### RECORDS FOR THIS EXERCISE ###
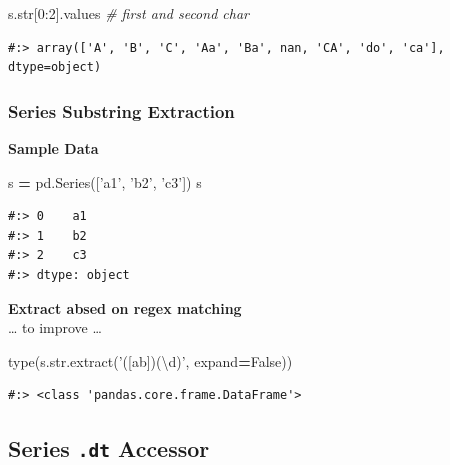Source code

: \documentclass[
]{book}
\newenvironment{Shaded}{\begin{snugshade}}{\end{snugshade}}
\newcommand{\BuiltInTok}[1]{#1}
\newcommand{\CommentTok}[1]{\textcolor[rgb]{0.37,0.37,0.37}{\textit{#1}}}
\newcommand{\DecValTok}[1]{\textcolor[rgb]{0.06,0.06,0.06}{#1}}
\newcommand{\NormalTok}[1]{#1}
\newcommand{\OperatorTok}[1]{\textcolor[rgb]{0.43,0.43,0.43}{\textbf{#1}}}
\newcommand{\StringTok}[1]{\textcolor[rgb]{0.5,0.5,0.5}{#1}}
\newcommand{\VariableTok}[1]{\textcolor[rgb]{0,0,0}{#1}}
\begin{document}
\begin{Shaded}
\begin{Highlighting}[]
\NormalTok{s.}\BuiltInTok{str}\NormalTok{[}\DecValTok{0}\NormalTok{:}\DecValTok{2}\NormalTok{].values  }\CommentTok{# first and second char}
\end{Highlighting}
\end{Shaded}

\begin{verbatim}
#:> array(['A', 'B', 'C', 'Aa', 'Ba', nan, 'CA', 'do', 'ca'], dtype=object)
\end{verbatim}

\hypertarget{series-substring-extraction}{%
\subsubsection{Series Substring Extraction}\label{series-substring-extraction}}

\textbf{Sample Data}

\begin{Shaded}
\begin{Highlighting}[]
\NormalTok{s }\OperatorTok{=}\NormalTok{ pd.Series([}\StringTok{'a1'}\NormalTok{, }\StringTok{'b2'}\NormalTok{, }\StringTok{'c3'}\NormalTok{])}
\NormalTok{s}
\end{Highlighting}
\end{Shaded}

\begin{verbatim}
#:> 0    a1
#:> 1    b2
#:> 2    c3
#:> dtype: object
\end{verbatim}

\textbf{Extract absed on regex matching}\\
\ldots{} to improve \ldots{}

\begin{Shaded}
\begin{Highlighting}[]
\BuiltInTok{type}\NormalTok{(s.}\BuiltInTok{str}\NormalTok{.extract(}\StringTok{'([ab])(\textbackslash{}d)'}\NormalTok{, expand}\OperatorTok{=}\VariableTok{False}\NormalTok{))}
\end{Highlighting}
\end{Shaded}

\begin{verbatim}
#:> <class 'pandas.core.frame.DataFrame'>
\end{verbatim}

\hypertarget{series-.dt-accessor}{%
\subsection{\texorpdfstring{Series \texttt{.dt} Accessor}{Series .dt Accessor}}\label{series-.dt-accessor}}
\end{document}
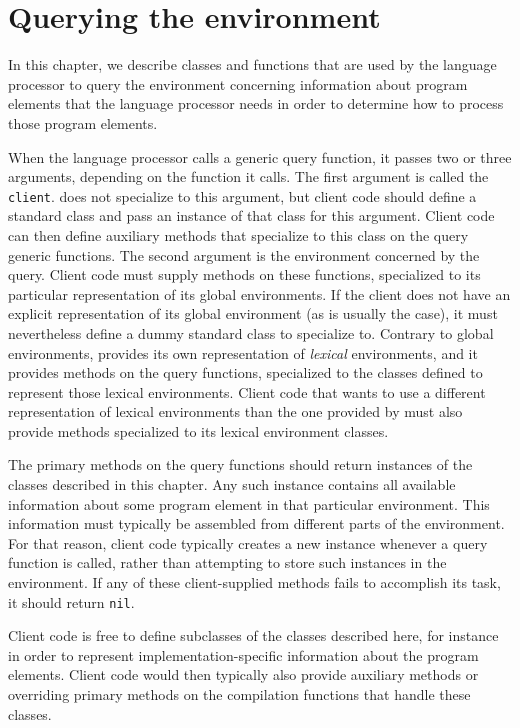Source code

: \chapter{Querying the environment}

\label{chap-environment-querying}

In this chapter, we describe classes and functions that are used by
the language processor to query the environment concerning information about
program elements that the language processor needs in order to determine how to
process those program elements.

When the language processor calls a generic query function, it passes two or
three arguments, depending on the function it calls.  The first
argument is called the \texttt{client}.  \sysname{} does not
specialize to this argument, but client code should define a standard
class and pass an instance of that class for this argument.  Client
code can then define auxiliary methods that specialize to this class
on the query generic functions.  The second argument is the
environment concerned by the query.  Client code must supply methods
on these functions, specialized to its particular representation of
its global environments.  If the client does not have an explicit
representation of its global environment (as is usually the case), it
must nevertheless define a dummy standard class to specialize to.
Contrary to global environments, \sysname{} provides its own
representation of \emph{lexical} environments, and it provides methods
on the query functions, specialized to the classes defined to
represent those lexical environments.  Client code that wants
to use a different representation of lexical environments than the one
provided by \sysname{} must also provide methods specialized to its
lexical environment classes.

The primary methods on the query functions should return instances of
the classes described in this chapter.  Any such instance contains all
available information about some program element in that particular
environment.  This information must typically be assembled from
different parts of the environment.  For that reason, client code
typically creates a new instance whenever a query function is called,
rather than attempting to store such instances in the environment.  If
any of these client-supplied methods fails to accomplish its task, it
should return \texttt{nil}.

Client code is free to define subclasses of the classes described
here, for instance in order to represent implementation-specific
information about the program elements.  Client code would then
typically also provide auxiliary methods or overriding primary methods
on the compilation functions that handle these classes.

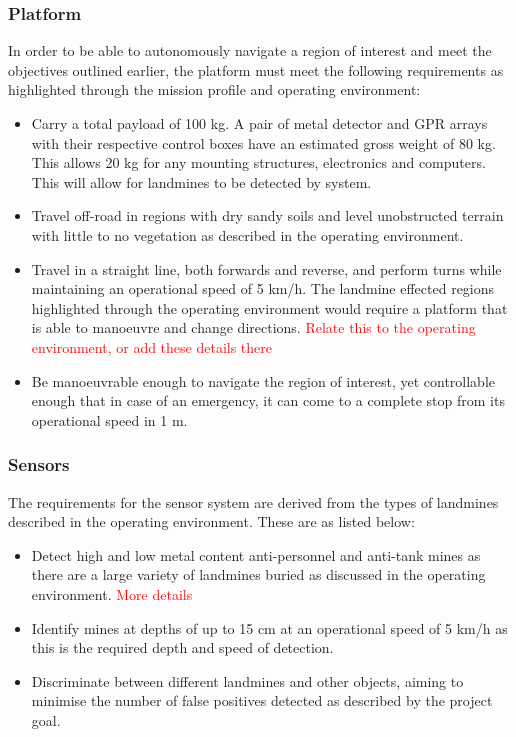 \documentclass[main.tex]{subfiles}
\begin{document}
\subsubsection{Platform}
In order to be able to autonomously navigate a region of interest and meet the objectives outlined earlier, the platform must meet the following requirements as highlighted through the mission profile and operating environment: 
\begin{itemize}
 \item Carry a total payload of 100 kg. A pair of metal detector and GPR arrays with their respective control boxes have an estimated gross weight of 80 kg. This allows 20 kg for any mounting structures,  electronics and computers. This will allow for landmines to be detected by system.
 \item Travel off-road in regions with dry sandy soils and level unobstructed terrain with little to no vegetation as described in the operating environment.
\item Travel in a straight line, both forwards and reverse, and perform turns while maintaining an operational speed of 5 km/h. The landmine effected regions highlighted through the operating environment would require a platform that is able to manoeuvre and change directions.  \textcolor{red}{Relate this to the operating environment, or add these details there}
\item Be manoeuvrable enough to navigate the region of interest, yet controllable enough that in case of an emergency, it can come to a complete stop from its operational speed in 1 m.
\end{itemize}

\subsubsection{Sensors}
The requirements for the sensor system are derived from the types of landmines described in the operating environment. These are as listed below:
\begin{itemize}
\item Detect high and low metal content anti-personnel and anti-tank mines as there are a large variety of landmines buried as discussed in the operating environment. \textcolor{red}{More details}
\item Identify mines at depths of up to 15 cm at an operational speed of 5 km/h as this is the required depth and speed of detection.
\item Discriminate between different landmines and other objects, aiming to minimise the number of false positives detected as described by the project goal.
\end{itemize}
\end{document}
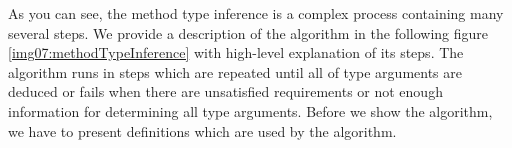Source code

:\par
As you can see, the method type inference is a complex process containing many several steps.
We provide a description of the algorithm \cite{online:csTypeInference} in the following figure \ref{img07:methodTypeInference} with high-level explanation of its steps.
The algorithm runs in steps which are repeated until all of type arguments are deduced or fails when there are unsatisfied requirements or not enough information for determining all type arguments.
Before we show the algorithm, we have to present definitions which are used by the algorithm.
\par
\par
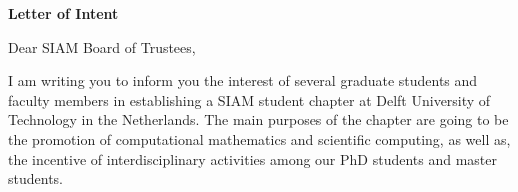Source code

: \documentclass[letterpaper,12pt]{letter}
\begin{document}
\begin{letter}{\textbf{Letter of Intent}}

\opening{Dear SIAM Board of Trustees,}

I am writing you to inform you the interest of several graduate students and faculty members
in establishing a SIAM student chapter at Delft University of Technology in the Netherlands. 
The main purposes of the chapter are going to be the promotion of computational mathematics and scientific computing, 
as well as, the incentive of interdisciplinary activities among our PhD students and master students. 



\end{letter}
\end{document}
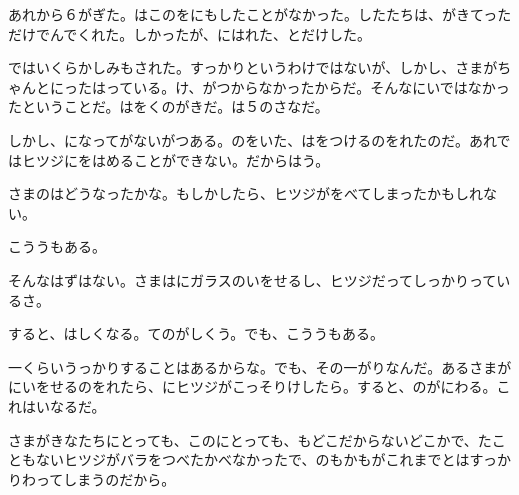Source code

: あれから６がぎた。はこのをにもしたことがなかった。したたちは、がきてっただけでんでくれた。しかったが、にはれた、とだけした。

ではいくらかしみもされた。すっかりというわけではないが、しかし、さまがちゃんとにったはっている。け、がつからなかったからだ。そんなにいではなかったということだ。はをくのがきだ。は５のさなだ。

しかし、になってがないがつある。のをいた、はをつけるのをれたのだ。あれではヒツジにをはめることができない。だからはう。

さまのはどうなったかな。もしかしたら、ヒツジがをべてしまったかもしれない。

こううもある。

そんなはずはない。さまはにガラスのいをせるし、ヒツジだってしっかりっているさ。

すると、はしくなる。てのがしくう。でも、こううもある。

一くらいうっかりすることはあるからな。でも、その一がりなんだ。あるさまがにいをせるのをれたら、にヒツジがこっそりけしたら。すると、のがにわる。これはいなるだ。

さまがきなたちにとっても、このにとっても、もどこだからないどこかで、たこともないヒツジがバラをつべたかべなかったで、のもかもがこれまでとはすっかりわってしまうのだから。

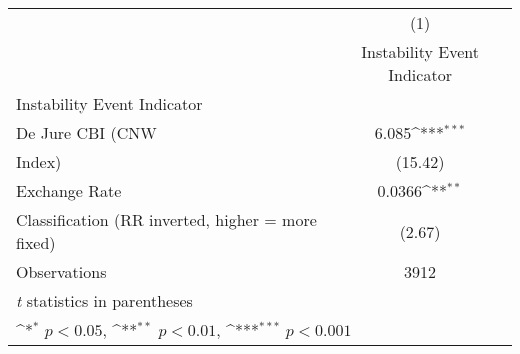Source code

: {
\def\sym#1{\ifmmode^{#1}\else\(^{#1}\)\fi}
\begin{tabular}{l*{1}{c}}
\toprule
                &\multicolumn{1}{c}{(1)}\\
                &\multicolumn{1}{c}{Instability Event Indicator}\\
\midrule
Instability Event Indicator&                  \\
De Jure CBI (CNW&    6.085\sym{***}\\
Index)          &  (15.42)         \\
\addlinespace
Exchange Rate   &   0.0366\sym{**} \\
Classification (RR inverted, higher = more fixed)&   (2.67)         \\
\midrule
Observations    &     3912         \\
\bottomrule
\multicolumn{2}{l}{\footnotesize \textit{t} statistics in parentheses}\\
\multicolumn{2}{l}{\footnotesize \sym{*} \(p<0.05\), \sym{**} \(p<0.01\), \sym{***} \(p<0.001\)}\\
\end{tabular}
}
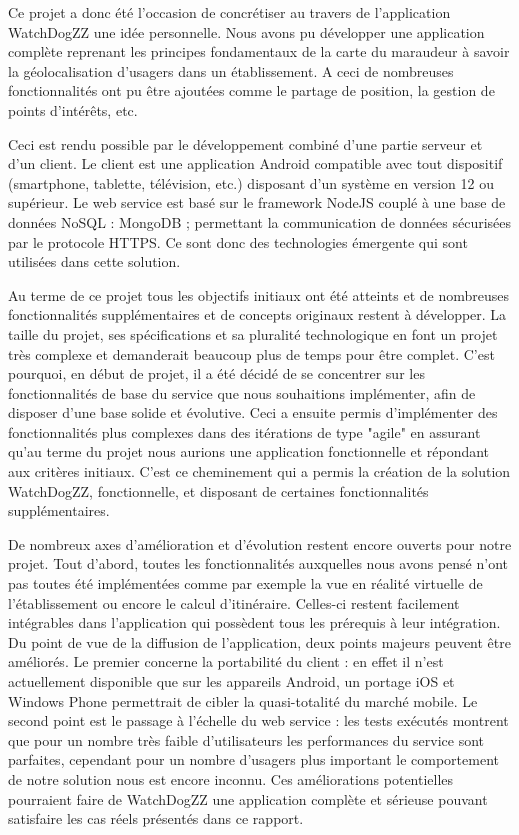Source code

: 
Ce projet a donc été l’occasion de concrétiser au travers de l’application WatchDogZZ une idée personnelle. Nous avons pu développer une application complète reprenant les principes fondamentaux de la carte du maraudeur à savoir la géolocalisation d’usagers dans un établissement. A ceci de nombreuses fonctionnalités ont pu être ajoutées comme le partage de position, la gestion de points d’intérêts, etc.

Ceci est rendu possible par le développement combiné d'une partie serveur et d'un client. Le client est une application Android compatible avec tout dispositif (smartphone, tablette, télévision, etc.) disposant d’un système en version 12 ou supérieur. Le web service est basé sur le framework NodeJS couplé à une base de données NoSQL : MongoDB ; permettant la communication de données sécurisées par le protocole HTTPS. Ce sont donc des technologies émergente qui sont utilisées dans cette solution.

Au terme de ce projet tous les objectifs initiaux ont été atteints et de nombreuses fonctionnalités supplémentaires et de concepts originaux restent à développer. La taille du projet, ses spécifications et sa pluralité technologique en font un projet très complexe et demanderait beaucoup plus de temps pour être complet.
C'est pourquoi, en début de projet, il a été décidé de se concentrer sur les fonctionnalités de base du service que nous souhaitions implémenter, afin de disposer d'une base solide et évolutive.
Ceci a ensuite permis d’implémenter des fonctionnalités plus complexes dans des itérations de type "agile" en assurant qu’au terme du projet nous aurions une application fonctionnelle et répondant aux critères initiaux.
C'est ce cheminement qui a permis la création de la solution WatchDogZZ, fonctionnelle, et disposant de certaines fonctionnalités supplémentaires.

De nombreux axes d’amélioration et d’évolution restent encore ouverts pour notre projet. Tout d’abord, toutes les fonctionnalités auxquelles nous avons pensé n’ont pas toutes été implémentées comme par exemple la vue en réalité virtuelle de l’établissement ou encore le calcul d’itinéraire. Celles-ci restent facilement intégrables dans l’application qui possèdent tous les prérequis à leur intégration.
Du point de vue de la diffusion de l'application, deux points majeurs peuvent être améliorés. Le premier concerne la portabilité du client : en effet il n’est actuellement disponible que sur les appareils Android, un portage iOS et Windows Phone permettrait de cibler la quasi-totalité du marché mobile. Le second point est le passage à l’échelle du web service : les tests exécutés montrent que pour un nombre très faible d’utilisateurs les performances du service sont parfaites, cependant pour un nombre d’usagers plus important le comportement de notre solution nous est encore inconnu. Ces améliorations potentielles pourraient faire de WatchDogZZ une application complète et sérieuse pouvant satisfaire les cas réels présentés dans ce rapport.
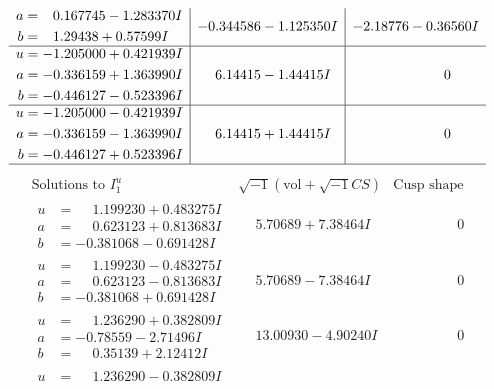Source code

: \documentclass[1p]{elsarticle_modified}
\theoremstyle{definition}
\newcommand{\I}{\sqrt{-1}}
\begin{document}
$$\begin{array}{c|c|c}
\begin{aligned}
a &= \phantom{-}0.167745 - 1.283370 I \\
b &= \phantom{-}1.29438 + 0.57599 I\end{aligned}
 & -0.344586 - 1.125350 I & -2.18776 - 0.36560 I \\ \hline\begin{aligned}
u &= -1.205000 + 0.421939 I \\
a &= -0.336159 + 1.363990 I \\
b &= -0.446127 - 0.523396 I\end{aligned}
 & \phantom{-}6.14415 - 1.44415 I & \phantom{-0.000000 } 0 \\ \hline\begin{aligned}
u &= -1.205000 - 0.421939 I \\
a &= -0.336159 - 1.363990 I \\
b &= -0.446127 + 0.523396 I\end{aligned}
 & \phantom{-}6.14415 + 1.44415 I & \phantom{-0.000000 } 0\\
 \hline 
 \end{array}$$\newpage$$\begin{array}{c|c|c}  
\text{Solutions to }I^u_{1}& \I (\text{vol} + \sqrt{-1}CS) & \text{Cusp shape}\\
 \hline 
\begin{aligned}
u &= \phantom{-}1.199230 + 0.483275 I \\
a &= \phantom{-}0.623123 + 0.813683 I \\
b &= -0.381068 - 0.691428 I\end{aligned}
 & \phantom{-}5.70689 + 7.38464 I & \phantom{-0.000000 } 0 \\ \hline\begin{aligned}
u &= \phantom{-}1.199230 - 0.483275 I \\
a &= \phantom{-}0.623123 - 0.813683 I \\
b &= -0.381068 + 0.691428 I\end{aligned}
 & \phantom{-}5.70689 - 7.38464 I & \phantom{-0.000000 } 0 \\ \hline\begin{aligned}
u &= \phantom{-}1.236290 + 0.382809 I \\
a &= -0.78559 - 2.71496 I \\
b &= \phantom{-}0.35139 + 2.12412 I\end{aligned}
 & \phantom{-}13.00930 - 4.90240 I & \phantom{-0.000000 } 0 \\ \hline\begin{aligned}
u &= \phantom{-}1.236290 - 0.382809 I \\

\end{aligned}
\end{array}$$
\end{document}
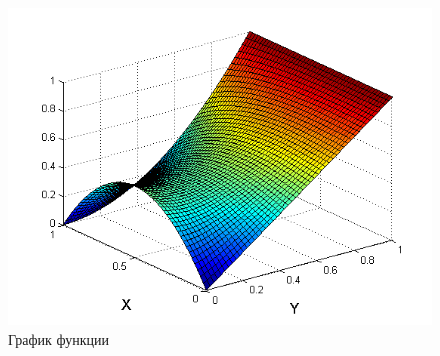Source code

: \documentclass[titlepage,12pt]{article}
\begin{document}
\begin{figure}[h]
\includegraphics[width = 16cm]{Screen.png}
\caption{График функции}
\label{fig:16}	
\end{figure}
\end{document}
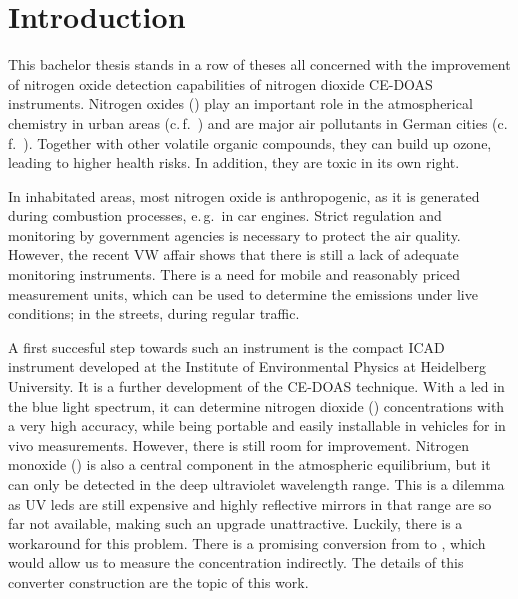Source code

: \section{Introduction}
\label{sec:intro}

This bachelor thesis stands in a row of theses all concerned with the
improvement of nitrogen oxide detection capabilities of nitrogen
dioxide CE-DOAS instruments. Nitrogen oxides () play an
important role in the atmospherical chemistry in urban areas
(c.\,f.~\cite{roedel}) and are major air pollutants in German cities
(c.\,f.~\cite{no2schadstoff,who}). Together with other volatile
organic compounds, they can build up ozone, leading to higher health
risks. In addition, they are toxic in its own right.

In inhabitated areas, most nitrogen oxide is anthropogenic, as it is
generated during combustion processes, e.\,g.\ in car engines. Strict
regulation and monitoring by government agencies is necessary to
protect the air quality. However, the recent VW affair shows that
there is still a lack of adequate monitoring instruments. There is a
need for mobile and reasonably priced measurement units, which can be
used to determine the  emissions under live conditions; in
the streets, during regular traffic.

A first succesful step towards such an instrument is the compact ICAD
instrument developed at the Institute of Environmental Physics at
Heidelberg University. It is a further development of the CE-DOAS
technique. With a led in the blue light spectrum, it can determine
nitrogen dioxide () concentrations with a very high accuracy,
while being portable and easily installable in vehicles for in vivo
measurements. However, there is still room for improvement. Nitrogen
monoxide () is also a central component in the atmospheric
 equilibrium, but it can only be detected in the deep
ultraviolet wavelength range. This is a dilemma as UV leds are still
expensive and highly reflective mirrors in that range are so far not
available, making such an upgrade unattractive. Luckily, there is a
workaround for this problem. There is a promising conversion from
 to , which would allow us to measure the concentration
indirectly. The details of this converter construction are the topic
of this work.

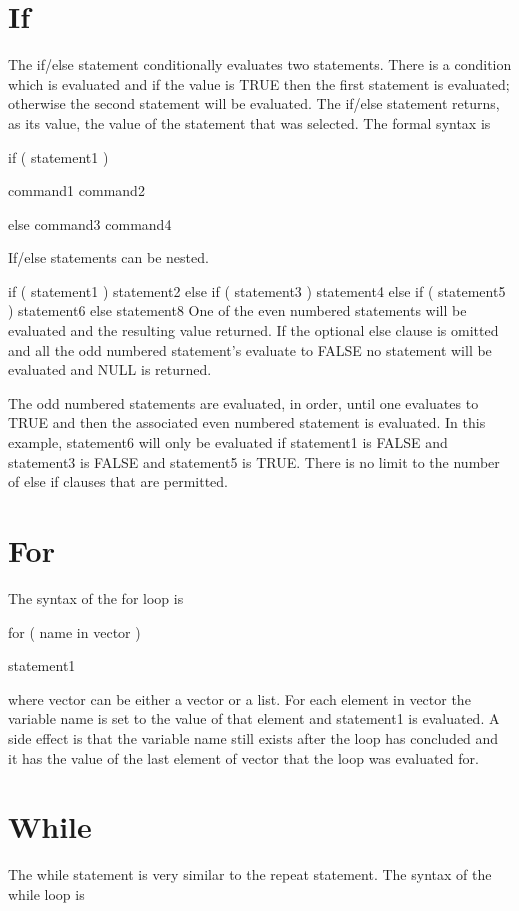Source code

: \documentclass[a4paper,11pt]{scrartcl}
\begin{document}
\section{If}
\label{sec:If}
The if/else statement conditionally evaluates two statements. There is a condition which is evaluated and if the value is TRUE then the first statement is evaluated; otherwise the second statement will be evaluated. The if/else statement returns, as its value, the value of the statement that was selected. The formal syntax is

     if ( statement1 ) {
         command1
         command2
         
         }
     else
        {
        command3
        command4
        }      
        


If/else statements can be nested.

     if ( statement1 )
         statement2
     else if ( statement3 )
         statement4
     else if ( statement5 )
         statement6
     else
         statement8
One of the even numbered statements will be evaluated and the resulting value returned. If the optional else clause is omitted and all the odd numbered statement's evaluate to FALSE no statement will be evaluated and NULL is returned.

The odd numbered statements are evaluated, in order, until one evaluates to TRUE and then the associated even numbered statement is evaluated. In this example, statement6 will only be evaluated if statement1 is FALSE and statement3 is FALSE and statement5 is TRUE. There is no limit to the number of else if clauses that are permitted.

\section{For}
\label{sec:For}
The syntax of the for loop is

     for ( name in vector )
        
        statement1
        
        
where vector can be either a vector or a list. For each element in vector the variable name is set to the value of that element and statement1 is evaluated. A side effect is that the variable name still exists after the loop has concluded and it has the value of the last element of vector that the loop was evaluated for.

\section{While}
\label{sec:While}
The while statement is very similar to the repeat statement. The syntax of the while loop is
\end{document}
###
TASK TO COMPLETE >>
Within the listing, how many lines hold the string "textbf"? State that number alone.

EXERCISE RESULT >>
4